Дед думал и вспоминал.
— Много видел я на свете молодиц и девушек. Бывало весной, здесь, на Роси, перевезу их не одну сотню. Теперь я старый стал, так и странно как-то вспоминать об этом. А тогда, бывало, все приглядываюсь: не увижу ли где такой, какая была моя покойница, не замечу ли где таких глаз, не услышу ли где такого тонкого голоса, какой был у моей Одарки. Вот ведь не увидел... и до этого времени, хоть теперь я уже старый и теперь мне все равно до этого... да и покойную жену уже забыл.
— Кажется, она была собой такая невеличкая, даже маленькая, — сказал Панько.
— Куда там тебе помнить! Как мы брались, тебя и на свете не было; а как она умерла, ты, наверное, на припеке кашу ел.
Дед разговорился, вспоминая свои давние годы, свое давнее счастье.

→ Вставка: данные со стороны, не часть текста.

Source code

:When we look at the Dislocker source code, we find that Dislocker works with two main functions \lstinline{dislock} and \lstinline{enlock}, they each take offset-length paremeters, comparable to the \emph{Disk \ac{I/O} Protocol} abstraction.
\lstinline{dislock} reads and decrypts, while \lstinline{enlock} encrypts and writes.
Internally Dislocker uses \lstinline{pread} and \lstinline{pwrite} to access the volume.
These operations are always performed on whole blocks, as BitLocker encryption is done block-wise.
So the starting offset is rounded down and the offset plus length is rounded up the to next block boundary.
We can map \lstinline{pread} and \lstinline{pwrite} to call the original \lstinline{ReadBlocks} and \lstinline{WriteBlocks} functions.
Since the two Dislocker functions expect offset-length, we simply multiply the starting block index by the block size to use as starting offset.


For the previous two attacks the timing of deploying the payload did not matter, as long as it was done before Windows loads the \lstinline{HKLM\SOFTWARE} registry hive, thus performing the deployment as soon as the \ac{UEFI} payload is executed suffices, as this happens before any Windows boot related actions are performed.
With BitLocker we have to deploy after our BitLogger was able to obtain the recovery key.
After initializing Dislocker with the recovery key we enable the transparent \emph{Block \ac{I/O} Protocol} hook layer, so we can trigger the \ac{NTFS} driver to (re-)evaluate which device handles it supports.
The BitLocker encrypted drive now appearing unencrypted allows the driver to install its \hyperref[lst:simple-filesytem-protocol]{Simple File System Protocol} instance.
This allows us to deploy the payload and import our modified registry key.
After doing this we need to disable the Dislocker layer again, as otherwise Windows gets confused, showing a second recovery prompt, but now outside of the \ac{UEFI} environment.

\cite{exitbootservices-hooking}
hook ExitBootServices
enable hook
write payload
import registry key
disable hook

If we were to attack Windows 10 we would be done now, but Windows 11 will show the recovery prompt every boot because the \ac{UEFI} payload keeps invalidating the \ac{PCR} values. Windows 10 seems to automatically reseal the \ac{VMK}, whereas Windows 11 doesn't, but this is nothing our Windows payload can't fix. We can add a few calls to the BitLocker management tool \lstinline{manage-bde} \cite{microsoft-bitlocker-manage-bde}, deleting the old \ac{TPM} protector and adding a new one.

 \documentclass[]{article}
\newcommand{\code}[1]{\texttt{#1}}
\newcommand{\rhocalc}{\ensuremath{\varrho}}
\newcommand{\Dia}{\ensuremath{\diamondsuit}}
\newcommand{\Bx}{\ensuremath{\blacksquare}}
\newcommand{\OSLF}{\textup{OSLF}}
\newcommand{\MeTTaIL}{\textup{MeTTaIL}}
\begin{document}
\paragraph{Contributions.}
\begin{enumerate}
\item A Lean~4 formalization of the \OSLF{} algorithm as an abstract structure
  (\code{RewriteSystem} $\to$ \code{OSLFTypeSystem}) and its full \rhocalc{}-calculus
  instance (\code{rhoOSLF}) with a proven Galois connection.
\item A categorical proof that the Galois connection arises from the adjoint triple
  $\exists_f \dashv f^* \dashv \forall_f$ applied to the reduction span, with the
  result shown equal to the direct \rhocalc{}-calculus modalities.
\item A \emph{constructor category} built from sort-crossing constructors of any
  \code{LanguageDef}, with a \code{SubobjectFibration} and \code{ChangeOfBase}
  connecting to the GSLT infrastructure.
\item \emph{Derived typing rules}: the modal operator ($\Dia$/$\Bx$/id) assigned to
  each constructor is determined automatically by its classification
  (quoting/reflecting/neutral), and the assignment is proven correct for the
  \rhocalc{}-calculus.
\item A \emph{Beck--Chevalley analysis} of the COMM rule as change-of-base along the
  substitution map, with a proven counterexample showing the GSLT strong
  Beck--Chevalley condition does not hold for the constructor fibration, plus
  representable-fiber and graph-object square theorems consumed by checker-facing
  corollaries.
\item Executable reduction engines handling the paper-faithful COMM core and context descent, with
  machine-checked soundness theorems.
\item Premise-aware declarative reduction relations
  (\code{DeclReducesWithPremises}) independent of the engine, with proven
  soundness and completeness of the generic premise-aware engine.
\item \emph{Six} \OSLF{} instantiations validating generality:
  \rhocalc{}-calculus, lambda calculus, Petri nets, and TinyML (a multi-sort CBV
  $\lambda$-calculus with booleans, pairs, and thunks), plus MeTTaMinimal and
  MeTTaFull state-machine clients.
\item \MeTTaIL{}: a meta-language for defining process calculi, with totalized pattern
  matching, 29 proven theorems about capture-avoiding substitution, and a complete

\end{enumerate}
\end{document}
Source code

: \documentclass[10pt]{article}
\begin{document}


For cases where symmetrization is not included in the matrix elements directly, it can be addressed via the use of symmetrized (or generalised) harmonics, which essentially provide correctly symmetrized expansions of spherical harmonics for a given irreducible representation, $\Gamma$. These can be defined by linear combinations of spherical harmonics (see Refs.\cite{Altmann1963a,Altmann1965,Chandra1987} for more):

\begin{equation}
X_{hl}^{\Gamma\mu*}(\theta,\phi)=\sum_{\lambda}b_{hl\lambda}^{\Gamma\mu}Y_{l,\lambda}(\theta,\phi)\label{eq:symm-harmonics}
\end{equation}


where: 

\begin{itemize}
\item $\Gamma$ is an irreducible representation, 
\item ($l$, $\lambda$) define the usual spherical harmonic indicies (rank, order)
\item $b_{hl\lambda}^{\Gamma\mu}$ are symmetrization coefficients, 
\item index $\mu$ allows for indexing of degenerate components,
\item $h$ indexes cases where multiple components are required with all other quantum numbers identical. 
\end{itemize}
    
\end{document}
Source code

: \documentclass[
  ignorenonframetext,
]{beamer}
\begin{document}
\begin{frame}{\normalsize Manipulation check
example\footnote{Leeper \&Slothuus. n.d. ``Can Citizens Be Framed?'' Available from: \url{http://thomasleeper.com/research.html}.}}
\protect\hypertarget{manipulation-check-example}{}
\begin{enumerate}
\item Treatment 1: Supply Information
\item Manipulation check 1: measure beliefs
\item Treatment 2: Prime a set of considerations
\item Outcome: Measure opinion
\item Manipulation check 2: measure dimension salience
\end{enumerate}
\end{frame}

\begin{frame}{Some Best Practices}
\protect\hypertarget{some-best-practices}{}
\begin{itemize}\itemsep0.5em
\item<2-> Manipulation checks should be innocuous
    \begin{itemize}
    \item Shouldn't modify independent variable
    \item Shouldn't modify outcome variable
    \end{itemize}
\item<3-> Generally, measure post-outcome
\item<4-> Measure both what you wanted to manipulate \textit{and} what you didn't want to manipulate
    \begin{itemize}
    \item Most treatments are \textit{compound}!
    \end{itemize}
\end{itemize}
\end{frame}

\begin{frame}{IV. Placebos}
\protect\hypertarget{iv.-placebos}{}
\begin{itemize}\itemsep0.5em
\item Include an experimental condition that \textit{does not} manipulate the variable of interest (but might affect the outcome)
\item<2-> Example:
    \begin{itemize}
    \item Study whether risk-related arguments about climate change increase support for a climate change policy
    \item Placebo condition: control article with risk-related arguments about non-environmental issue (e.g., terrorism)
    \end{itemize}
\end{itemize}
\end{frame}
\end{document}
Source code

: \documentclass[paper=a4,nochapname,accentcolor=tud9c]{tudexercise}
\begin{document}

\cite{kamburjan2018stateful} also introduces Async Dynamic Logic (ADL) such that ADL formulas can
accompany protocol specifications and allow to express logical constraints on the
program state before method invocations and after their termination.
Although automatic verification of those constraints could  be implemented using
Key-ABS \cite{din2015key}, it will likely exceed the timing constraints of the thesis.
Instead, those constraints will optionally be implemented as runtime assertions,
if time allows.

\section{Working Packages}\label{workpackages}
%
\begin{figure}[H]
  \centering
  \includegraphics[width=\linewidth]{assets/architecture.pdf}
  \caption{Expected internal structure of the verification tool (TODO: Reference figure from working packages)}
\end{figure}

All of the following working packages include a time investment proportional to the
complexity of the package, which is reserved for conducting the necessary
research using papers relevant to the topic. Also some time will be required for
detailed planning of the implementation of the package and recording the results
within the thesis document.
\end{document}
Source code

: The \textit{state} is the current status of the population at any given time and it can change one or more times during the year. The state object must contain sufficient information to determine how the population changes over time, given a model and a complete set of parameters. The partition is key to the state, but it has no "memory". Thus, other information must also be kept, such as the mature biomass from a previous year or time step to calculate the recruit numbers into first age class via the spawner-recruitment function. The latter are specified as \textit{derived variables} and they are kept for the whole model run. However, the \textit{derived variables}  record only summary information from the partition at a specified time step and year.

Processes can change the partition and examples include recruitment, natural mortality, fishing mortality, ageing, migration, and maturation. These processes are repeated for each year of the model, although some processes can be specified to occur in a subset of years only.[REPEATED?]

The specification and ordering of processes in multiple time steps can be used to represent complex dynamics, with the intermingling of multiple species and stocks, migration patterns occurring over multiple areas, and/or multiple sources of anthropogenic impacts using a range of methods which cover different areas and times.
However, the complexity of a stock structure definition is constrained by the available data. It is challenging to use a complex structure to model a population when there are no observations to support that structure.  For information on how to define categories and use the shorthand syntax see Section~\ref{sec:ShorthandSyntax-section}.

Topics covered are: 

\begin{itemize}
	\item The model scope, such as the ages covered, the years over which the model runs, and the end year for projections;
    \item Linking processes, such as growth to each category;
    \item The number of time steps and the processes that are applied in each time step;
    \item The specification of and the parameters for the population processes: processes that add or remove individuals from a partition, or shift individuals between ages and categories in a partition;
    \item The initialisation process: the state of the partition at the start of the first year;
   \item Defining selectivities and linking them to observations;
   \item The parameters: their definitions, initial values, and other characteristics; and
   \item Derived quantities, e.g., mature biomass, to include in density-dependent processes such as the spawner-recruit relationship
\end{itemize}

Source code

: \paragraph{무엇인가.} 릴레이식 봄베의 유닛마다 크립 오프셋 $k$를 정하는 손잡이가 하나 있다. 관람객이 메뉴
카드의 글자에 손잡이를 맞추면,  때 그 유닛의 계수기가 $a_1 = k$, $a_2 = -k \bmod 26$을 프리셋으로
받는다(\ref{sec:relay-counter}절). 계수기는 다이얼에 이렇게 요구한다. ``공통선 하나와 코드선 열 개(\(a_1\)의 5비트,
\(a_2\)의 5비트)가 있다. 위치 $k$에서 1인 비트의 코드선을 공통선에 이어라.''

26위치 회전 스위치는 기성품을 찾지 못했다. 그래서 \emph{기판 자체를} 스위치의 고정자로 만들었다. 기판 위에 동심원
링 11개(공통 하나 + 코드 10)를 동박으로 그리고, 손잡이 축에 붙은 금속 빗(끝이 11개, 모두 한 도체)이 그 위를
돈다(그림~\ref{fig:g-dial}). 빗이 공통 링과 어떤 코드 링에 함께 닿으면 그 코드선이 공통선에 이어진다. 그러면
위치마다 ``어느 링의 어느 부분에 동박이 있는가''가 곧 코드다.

— Моя покойная жена была очень хороша собой. Видишь, какая теперь тихая и ясная ночь, вот такая была моя Одарка. Тихая, как ягненок. Никогда не слышал я от нее недоброго слова, никогда она даже не сердилась... А это синее небо не такое красивое, как были у нее тихие синие глаза. Слышал ли ты, как хорошо между вербами пел соловей? Такой был у нее голос, чудесный, тонкий и ровный, как шелковая нить. Сидит, бывало, у края стола, шьет сорочку и все поет, да такие же тебе песни грустные и жалобные. Бывало, сижу я за работой, томлюсь, гнусь, да подниму глаза и взгляну на ее лицо, малое, тонкое и доброе, как у маленького ребенка; не раз, бывало, случится какая беда, или как зажурюсь да затоскую, то посмотрю на нее, и станет мне легче, будто даже отдохну. А как прислушаюсь к ее песне, то и черные думы куда-то далеко отплывут. Забуду, бывало, на час про свою бедность, станет мне веселее; даже как-то за дело берусь охотнее. А она все, бывало, сидит, склонившись над работой, опустив глаза, и выводит голос, как льняную тонкую нить. И теперь, хоть давно это было, я помню... Все, бывало, поет ту песню, что, как говорят:
Ой умру я, мой милый, умру!
Ты построй мне кедровый гробу.
Надень на меня льняную сорочку
И похорони в вишневом садочку.
Насыпь надо мной высокую могилу
Да посади красную калину.
Будешь, милый, по саду ходить,
Одно дитя за рученьку водить,
А малое на руках носить...
А я ей подпеваю, шучу, видишь:
Ой где ж тебе кедрины достать!
Будешь, милая, в дубовом лежать.
Ой где ж тебе вишнины набрать!
Будешь, милая, в бузине лежать.
А она мне снова говорит, будто против меня:
Ой умру я, умру,
Да буду смотреть,
Будет ли мой миленький
Обо мне жалеть?
А он загоревал,
В жупан нарядился,
Седлает коня вороного
Да едет жениться.
Ой постой же, милый,
Я еще не умираю,
Только у тебя, мой миленький,
Правду проверяю!
А я, бывало, даже сержусь, что она, видишь, поет будто против меня, хоть само собой, шутя.
Вот ведь будто знала, что умрет; будто душа ее чуяла, что недолгий век дал ей бог.